HOW TO COMPLETE THIS TASK:
Every line in the listing below from the one with "### 斯坦福和Meta朝着表现人类的AI迈进，采用新的‘CHOIS’交互模型" through the one with "- Edge Copilot不仅可以在Microsoft" is to be reproduced exactly, both ends included; leave out the rest.

———

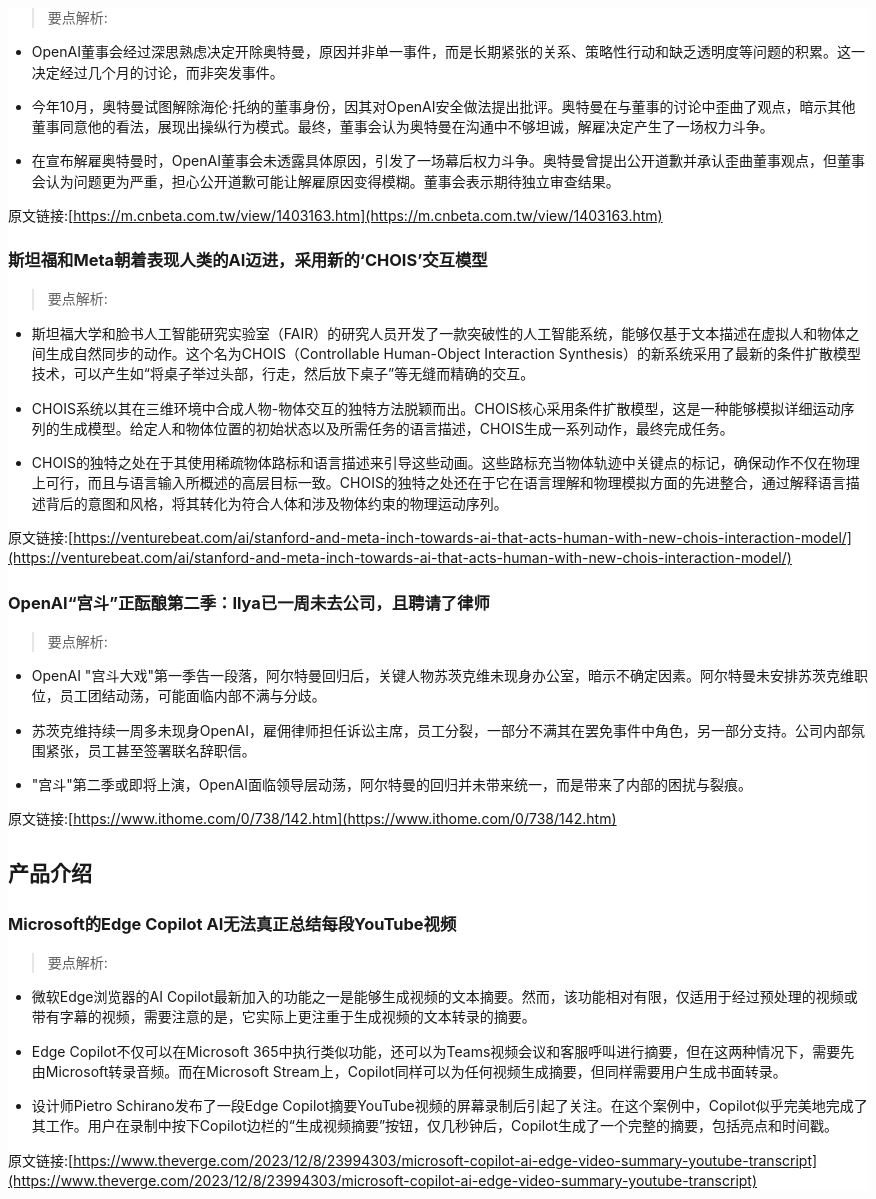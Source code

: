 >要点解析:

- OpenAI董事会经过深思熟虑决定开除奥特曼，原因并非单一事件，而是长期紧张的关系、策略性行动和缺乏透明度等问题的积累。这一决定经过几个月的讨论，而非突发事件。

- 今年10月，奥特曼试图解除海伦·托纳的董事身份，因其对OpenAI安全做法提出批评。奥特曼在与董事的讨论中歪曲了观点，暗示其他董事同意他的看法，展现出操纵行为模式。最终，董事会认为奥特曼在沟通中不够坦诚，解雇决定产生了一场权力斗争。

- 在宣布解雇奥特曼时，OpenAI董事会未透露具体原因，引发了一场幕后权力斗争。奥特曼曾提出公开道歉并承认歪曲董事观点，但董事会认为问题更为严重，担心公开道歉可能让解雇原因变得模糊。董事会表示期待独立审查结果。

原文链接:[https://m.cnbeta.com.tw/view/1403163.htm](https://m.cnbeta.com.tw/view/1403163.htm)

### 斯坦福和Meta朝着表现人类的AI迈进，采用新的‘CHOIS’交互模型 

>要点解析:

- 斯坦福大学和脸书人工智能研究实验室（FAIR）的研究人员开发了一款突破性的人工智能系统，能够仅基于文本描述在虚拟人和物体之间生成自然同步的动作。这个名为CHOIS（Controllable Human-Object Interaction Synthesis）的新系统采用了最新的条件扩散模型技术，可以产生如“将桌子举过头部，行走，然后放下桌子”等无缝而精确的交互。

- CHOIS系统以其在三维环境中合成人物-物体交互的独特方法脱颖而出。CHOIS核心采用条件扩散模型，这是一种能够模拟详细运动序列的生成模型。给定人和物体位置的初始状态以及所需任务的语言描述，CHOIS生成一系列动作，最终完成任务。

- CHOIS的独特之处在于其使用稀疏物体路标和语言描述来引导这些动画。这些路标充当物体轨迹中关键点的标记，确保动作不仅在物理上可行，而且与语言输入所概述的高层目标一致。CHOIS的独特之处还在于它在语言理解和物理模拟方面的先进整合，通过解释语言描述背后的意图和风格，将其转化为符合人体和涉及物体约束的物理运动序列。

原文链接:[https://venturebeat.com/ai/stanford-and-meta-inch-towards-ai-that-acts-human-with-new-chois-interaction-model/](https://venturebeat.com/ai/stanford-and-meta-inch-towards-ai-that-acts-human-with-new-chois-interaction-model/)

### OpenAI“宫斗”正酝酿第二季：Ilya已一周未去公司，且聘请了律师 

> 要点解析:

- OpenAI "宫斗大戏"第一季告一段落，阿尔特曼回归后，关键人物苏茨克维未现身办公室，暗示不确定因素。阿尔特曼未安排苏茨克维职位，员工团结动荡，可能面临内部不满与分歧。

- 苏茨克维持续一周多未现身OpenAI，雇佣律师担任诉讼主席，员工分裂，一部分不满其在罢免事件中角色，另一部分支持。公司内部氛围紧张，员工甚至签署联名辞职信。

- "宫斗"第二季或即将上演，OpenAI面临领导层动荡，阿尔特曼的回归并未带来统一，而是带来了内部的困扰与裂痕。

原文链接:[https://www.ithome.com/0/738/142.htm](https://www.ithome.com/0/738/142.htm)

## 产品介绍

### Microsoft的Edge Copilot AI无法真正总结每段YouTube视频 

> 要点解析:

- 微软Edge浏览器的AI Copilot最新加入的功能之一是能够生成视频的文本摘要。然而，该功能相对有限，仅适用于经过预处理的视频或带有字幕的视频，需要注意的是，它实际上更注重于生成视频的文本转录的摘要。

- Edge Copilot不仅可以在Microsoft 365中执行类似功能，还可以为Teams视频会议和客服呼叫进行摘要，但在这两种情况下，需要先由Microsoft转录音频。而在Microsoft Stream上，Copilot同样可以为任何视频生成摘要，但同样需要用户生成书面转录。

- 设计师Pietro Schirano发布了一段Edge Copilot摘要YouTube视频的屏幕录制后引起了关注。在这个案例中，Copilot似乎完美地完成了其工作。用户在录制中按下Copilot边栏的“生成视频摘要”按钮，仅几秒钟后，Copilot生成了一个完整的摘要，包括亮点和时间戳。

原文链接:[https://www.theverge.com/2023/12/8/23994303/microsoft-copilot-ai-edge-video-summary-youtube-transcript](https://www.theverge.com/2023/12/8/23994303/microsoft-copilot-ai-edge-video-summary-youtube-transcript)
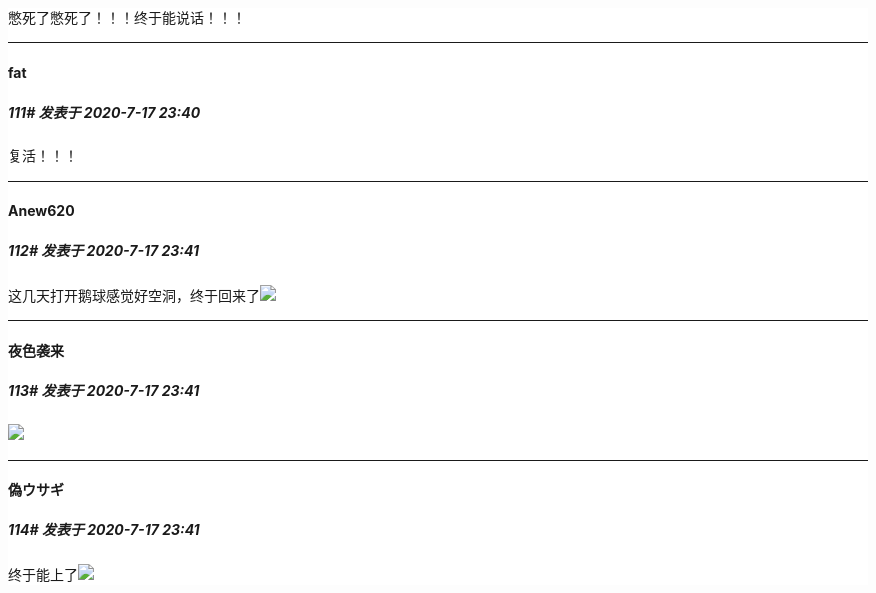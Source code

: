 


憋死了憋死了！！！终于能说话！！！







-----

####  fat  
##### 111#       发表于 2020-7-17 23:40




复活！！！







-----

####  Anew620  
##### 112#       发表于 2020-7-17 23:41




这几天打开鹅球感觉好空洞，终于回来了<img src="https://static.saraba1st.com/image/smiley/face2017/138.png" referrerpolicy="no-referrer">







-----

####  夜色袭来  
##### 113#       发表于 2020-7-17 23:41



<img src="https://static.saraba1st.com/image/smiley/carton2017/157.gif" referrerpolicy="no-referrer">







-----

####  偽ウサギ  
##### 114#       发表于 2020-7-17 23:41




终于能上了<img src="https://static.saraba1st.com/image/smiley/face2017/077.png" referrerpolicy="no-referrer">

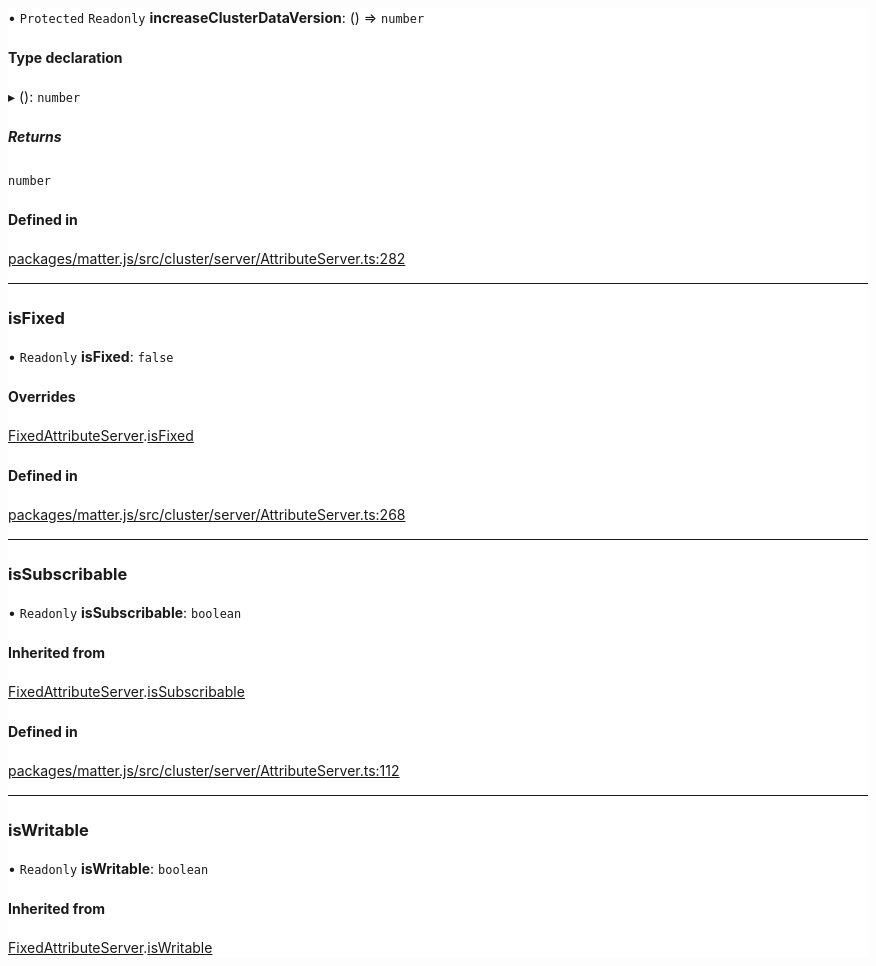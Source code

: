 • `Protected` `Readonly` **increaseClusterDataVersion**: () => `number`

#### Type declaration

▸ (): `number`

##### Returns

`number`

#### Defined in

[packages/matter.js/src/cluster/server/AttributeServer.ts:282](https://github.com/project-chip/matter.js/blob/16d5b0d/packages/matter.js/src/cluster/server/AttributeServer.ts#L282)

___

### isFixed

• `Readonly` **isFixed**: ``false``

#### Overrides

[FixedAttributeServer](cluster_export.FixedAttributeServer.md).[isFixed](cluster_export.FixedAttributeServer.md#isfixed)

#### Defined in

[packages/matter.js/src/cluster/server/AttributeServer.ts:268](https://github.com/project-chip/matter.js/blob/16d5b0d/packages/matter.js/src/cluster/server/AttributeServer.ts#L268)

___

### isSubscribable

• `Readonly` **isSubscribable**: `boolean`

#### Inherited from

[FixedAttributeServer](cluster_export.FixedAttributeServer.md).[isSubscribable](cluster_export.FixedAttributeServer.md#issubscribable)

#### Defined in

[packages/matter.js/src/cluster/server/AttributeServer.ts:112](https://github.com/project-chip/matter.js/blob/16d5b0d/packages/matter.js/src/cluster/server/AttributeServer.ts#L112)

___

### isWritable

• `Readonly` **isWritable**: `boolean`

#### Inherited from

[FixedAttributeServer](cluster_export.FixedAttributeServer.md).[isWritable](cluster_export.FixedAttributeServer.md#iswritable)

———

RESPONSE FOR THIS EXERCISE:
### 斯坦福和Meta朝着表现人类的AI迈进，采用新的‘CHOIS’交互模型 

>要点解析:

- 斯坦福大学和脸书人工智能研究实验室（FAIR）的研究人员开发了一款突破性的人工智能系统，能够仅基于文本描述在虚拟人和物体之间生成自然同步的动作。这个名为CHOIS（Controllable Human-Object Interaction Synthesis）的新系统采用了最新的条件扩散模型技术，可以产生如“将桌子举过头部，行走，然后放下桌子”等无缝而精确的交互。

- CHOIS系统以其在三维环境中合成人物-物体交互的独特方法脱颖而出。CHOIS核心采用条件扩散模型，这是一种能够模拟详细运动序列的生成模型。给定人和物体位置的初始状态以及所需任务的语言描述，CHOIS生成一系列动作，最终完成任务。

- CHOIS的独特之处在于其使用稀疏物体路标和语言描述来引导这些动画。这些路标充当物体轨迹中关键点的标记，确保动作不仅在物理上可行，而且与语言输入所概述的高层目标一致。CHOIS的独特之处还在于它在语言理解和物理模拟方面的先进整合，通过解释语言描述背后的意图和风格，将其转化为符合人体和涉及物体约束的物理运动序列。

原文链接:[https://venturebeat.com/ai/stanford-and-meta-inch-towards-ai-that-acts-human-with-new-chois-interaction-model/](https://venturebeat.com/ai/stanford-and-meta-inch-towards-ai-that-acts-human-with-new-chois-interaction-model/)

### OpenAI“宫斗”正酝酿第二季：Ilya已一周未去公司，且聘请了律师 

> 要点解析:

- OpenAI "宫斗大戏"第一季告一段落，阿尔特曼回归后，关键人物苏茨克维未现身办公室，暗示不确定因素。阿尔特曼未安排苏茨克维职位，员工团结动荡，可能面临内部不满与分歧。

- 苏茨克维持续一周多未现身OpenAI，雇佣律师担任诉讼主席，员工分裂，一部分不满其在罢免事件中角色，另一部分支持。公司内部氛围紧张，员工甚至签署联名辞职信。

- "宫斗"第二季或即将上演，OpenAI面临领导层动荡，阿尔特曼的回归并未带来统一，而是带来了内部的困扰与裂痕。

原文链接:[https://www.ithome.com/0/738/142.htm](https://www.ithome.com/0/738/142.htm)

## 产品介绍

### Microsoft的Edge Copilot AI无法真正总结每段YouTube视频 

> 要点解析:

- 微软Edge浏览器的AI Copilot最新加入的功能之一是能够生成视频的文本摘要。然而，该功能相对有限，仅适用于经过预处理的视频或带有字幕的视频，需要注意的是，它实际上更注重于生成视频的文本转录的摘要。

- Edge Copilot不仅可以在Microsoft 365中执行类似功能，还可以为Teams视频会议和客服呼叫进行摘要，但在这两种情况下，需要先由Microsoft转录音频。而在Microsoft Stream上，Copilot同样可以为任何视频生成摘要，但同样需要用户生成书面转录。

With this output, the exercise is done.